(Saved data entries)
--------------------

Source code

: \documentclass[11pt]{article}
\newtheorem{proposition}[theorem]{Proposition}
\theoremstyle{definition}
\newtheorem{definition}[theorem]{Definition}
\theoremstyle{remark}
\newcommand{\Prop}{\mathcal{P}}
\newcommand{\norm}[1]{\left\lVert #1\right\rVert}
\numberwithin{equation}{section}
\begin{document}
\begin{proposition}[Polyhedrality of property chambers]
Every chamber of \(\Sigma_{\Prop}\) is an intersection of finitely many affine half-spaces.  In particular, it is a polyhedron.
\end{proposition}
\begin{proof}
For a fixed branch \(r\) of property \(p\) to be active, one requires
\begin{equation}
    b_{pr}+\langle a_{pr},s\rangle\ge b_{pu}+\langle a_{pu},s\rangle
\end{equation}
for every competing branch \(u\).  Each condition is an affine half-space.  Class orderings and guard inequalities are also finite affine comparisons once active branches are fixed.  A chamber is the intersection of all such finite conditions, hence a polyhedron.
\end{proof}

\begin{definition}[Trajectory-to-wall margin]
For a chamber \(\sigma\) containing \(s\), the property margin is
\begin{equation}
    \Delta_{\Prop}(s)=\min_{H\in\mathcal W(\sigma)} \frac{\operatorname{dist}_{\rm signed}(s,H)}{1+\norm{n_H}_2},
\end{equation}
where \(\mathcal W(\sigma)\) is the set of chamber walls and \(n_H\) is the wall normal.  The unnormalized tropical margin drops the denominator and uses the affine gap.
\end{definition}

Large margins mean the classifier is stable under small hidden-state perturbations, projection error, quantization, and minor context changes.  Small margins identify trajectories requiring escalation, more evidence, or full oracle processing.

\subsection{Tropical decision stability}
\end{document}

--------------------

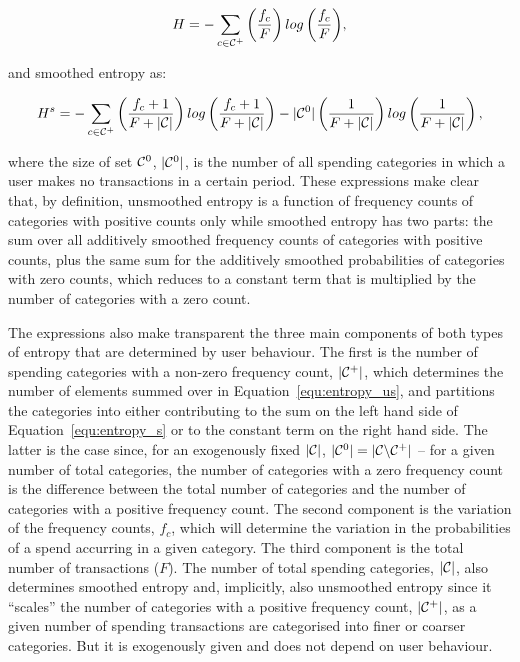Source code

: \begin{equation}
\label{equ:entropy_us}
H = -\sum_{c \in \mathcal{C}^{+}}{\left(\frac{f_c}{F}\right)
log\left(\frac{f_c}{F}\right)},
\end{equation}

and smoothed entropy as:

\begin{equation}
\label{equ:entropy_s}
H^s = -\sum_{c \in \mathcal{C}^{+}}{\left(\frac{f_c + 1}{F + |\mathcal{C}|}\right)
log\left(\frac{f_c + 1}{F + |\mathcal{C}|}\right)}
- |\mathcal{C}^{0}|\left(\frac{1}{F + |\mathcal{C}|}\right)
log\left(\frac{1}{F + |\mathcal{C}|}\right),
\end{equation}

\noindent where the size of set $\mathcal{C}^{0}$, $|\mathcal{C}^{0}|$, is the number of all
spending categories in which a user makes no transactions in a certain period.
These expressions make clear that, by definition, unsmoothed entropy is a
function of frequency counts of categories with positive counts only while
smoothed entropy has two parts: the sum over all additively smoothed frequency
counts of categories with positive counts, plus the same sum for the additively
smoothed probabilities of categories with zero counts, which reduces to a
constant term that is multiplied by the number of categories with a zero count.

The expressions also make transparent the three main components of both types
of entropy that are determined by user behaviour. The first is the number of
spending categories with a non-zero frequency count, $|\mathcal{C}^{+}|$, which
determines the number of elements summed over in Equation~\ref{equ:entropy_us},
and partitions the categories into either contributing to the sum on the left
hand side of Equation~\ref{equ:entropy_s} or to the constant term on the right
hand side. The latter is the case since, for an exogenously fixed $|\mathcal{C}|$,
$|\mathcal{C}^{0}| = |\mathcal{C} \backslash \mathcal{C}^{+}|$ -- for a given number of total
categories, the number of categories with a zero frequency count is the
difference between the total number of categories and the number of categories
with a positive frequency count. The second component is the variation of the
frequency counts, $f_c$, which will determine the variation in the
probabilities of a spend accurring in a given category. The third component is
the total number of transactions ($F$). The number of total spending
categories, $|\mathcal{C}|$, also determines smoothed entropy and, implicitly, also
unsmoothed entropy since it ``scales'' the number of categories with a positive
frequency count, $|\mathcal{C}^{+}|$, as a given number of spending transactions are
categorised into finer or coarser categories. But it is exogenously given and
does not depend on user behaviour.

--------------------

**TASK DESCRIPTION:**
Set down, unchanged, only those lines above that fall between the line with "with a positive frequency" and the line with "does not depend on user behaviour.", the two end lines included.

**RESULT FOR THIS TASK:**
with a positive frequency count. The second component is the variation of the
frequency counts, $f_c$, which will determine the variation in the
probabilities of a spend accurring in a given category. The third component is
the total number of transactions ($F$). The number of total spending
categories, $|\mathcal{C}|$, also determines smoothed entropy and, implicitly, also
unsmoothed entropy since it ``scales'' the number of categories with a positive
frequency count, $|\mathcal{C}^{+}|$, as a given number of spending transactions are
categorised into finer or coarser categories. But it is exogenously given and
does not depend on user behaviour.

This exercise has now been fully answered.